At that moment troops arrived on horseback. They were dressed in bright red coats and wore brass helmets from which crests of green feathers caught the still-falling snowflakes. A moment later field guns, hauled by sturdy ponies, arrived in the farmyard. The gun barrels were a silvery-gold in colour and perhaps seven inches in diameter and five feet in length.

Sam grinned. ‘It looks as if the Reverend Thomas Hather has a silver tongue after all. He’s persuaded the military to join us.’

‘Hell. Take a look at those cannon. They’re solid-looking brutes, aren’t they? It’s going to take some sweat hauling them on board here.’

‘As Carswell might say, there’s no time like the present.’

TWO

Carswell, after gentle persuasion by Jud and Sam, agreed to introduce a shift system of working to allow the exhausted men and women to sleep. Even so, he stipulated that these rest periods would be limited to five hours.

However, with the arrival of the troops the conversion work did become easier – once the men had overcome their surprise at the bizarre machines taking shape there in the barn.

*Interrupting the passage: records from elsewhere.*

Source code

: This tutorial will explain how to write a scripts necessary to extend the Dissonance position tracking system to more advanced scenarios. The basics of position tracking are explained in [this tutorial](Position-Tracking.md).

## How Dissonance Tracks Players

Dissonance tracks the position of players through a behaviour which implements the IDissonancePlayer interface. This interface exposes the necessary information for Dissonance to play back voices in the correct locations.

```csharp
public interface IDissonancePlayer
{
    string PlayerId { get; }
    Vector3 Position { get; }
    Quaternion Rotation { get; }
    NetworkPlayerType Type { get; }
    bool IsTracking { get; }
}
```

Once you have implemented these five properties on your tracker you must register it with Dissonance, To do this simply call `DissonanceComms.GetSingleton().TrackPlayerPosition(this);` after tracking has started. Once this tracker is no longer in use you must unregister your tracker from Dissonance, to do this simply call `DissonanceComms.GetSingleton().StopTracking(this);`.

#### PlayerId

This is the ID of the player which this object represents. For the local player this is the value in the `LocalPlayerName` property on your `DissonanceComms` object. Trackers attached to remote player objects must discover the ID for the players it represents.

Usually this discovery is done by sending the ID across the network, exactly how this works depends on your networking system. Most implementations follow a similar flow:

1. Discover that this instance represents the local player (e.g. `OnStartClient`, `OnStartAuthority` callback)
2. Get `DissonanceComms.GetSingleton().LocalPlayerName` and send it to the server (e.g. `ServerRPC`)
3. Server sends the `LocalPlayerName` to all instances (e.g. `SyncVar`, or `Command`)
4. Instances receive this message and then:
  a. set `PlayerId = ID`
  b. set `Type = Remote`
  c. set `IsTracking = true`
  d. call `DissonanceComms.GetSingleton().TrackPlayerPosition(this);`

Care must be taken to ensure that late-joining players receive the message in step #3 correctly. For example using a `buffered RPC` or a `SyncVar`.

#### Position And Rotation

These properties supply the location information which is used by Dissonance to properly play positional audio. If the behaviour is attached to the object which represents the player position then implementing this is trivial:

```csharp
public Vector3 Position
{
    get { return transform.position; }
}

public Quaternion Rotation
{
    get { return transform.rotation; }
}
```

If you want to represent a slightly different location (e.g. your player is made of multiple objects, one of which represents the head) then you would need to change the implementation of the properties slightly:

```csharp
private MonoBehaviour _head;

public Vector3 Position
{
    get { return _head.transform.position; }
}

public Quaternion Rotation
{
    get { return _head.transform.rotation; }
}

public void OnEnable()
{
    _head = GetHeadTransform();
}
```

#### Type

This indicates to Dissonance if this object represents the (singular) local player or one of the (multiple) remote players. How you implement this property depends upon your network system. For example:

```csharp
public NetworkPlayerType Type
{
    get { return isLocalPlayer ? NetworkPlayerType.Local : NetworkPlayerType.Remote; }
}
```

Strange devices like the bus, with its mast, rigging lines and stumpy wings. Then there was the Range Rover with its own wing-like rocket launchers sprouting either side at its roof level. And there also were the other motley vehicles, from the ice-cream van (still garishly painted with pictures of comets and lollies) to the domestic cars. The cars would be used as support vehicles for the bus and Range Rover gunships.